┌─ RECORDS PROVIDED

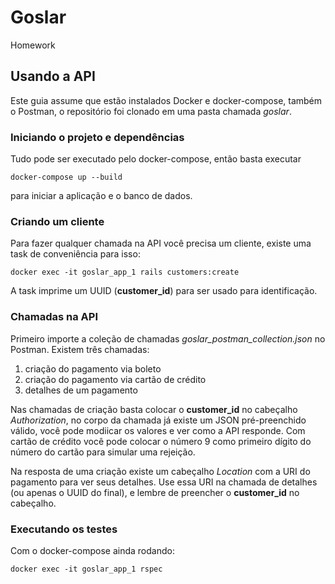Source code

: # Goslar
Homework

## Usando a API

Este guia assume que estão instalados Docker e docker-compose, também o Postman, o repositório foi clonado em uma pasta chamada _goslar_.

### Iniciando o projeto e dependências

Tudo pode ser executado pelo docker-compose, então basta executar

```
docker-compose up --build
```

para iniciar a aplicação e o banco de dados.

### Criando um cliente

Para fazer qualquer chamada na API você precisa um cliente, existe uma task de conveniência para isso:

```
docker exec -it goslar_app_1 rails customers:create
```

A task imprime um UUID (**customer_id**) para ser usado para identificação.

### Chamadas na API

Primeiro importe a coleção de chamadas _goslar_postman_collection.json_ no Postman. Existem três chamadas:

1. criação do pagamento via boleto
1. criação do pagamento via cartão de crédito
1. detalhes de um pagamento

Nas chamadas de criação basta colocar o **customer_id** no cabeçalho _Authorization_, no corpo da chamada já existe um JSON pré-preenchido válido, você pode modiicar os valores e ver como a API responde. Com cartão de crédito você pode colocar o número 9 como primeiro dígito do número do cartão para simular uma rejeição.

Na resposta de uma criação existe um cabeçalho _Location_ com a URI do pagamento para ver seus detalhes. Use essa URI na chamada de detalhes (ou apenas o UUID do final), e lembre de preencher o **customer_id** no cabeçalho.

### Executando os testes

Com o docker-compose ainda rodando:

```
docker exec -it goslar_app_1 rspec
```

└─

WHAT IS BEING ASKED: Take the line above containing "### Iniciando o projeto e dependências", the line containing "### Criando um cliente", and all lines in between, and copy them exactly without anything else.

ANSWER BOX:
### Iniciando o projeto e dependências

Tudo pode ser executado pelo docker-compose, então basta executar

```
docker-compose up --build
```

para iniciar a aplicação e o banco de dados.

### Criando um cliente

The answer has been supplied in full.